Tudo se confessa diante das câmeras e na TV. E tanto a confissão quanto a vigilância se tornam entretenimento, espetáculo (5) e frequentemente tédio. Ter acesso às confissões, vigiar os comportamentos, julgar e excluir por voto anônimo é a base de um democratismo difuso e socialmente inoperante, pois nunca decide nada de importante.

Telespectadores do mundo, uni-vos!

Mesmo parados diante da TV estamos trabalhando para a audiência. Seria então o telespectador revoltado e mobilizado a nova classe revolucionária no capitalismo midiático e imaterial? "Quem fica sempre olhando, para saber o que vem depois, nunca age: assim deve ser o bom espectador", descarta Guy Debord. Néstor García Canclini vai mais fundo, provoca e rompe com a maneira tradicional de pensar o consumo e os hábitos televisivos como mal irremediável, propondo sua politização: "Faltam movimentos de consumidores, de telespectadores" (6) que pudessem exigir, opinar, protestar e pressionar. Algo que o anonimato e a impessoalidade da audiência não estimulam.

É sintomático que os movimentos de boicote à TV, raros, que vêm surgindo, no estilo "não ligue a TV no dia X", ainda tenham como modelo a velha greve; a novidade é que passam pela internet e estão ligados à vocação hiperativista dos internautas que formam redes e comunidades de pressão e ação em oposição a décadas de "silêncio" dos telespectadores. "Redes da multidão" (Antonio Negri) em que o telespectador reconhecesse a televisão como um bem público e fizesse uso desse bem.
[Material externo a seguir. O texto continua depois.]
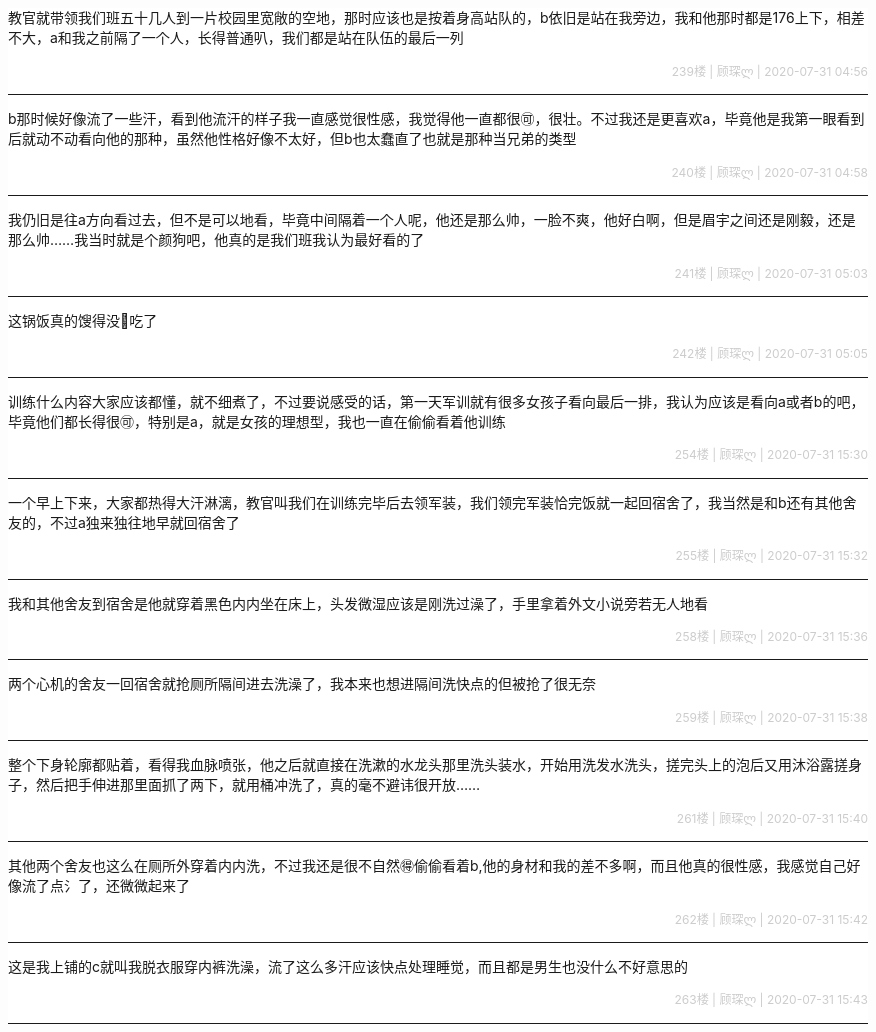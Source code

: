教官就带领我们班五十几人到一片校园里宽敞的空地，那时应该也是按着身高站队的，b依旧是站在我旁边，我和他那时都是176上下，相差不大，a和我之前隔了一个人，长得普通叭，我们都是站在队伍的最后一列
<div align="right" style="font-size:12px;color:#CCC;">            239楼 | 顾琛ლ | 2020-07-31 04:56</div>
<hr />

b那时候好像流了一些汗，看到他流汗的样子我一直感觉很性感，我觉得他一直都很🉑，很壮。不过我还是更喜欢a，毕竟他是我第一眼看到后就动不动看向他的那种，虽然他性格好像不太好，但b也太蠢直了也就是那种当兄弟的类型
<div align="right" style="font-size:12px;color:#CCC;">            240楼 | 顾琛ლ | 2020-07-31 04:58</div>
<hr />

我仍旧是往a方向看过去，但不是可以地看，毕竟中间隔着一个人呢，他还是那么帅，一脸不爽，他好白啊，但是眉宇之间还是刚毅，还是那么帅……我当时就是个颜狗吧，他真的是我们班我认为最好看的了
<div align="right" style="font-size:12px;color:#CCC;">            241楼 | 顾琛ლ | 2020-07-31 05:03</div>
<hr />

这锅饭真的馊得没🐔吃了
<div align="right" style="font-size:12px;color:#CCC;">            242楼 | 顾琛ლ | 2020-07-31 05:05</div>
<hr />

训练什么内容大家应该都懂，就不细煮了，不过要说感受的话，第一天军训就有很多女孩子看向最后一排，我认为应该是看向a或者b的吧，毕竟他们都长得很🉑，特别是a，就是女孩的理想型，我也一直在偷偷看着他训练
<div align="right" style="font-size:12px;color:#CCC;">            254楼 | 顾琛ლ | 2020-07-31 15:30</div>
<hr />

一个早上下来，大家都热得大汗淋漓，教官叫我们在训练完毕后去领军装，我们领完军装恰完饭就一起回宿舍了，我当然是和b还有其他舍友的，不过a独来独往地早就回宿舍了
<div align="right" style="font-size:12px;color:#CCC;">            255楼 | 顾琛ლ | 2020-07-31 15:32</div>
<hr />

我和其他舍友到宿舍是他就穿着黑色内内坐在床上，头发微湿应该是刚洗过澡了，手里拿着外文小说旁若无人地看
<div align="right" style="font-size:12px;color:#CCC;">            258楼 | 顾琛ლ | 2020-07-31 15:36</div>
<hr />

两个心机的舍友一回宿舍就抢厕所隔间进去洗澡了，我本来也想进隔间洗快点的但被抢了很无奈
<div align="right" style="font-size:12px;color:#CCC;">            259楼 | 顾琛ლ | 2020-07-31 15:38</div>
<hr />

整个下身轮廓都贴着，看得我血脉喷张，他之后就直接在洗漱的水龙头那里洗头装水，开始用洗发水洗头，搓完头上的泡后又用沐浴露搓身子，然后把手伸进那里面抓了两下，就用桶冲洗了，真的毫不避讳很开放……
<div align="right" style="font-size:12px;color:#CCC;">            261楼 | 顾琛ლ | 2020-07-31 15:40</div>
<hr />

其他两个舍友也这么在厕所外穿着内内洗，不过我还是很不自然🉐偷偷看着b,他的身材和我的差不多啊，而且他真的很性感，我感觉自己好像流了点氵了，还微微起来了
<div align="right" style="font-size:12px;color:#CCC;">            262楼 | 顾琛ლ | 2020-07-31 15:42</div>
<hr />

这是我上铺的c就叫我脱衣服穿内裤洗澡，流了这么多汗应该快点处理睡觉，而且都是男生也没什么不好意思的
<div align="right" style="font-size:12px;color:#CCC;">            263楼 | 顾琛ლ | 2020-07-31 15:43</div>
<hr />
A idéia -tanto de Canclini quanto de Negri- está na contramão do lugar-comum de "irracionalidade" e "passividade" no consumo.

A televisão, regulada pela publicidade, tenta se legitimar numa abstração, a audiência. Mas nada da complexidade, diversidade, singularidade da multidão de telespectadores passa nessas medições quantitativas, "blitz extemporânea da vontade coletiva", diria Negri. Resta saber como tomar posse da TV e fazer uma "guerrilha de sofá".

Notas
1. Cristian Marazzi sobre a "attencion economy", in "As Multidões e o Império - Entre Globalização da Guerra e Universalização dos Direitos" (DP&A Editora);
2. Antonio Negri. "O Poder Constituinte - Ensaio sobre as Alternativas da Modernidade" (DP&A Editora);
3. Pierre Bourdieu. "Sobre a Televisão" (Jorge Zahar Editor);
4. Gilles Deleuze. "Pos-Scriptum sobre a Sociedade de Controle", in "Conversações" (editora 34);
5. Arlindo Machado. "Máquina e Imaginário" (Edusp);
6. Néstor García Canclini. "Dicionário para Consumidores Descontentes", no Mais! de 27/1/2002.

Ivana Bentes é professora da Escola de Comunicação da Universidade Federal do Rio de Janeiro, organizadora de "Cartas ao Mundo" (Companhia das Letras) e autora de "Joaquim Pedro de Andrade" (ed. Relume-Dumará).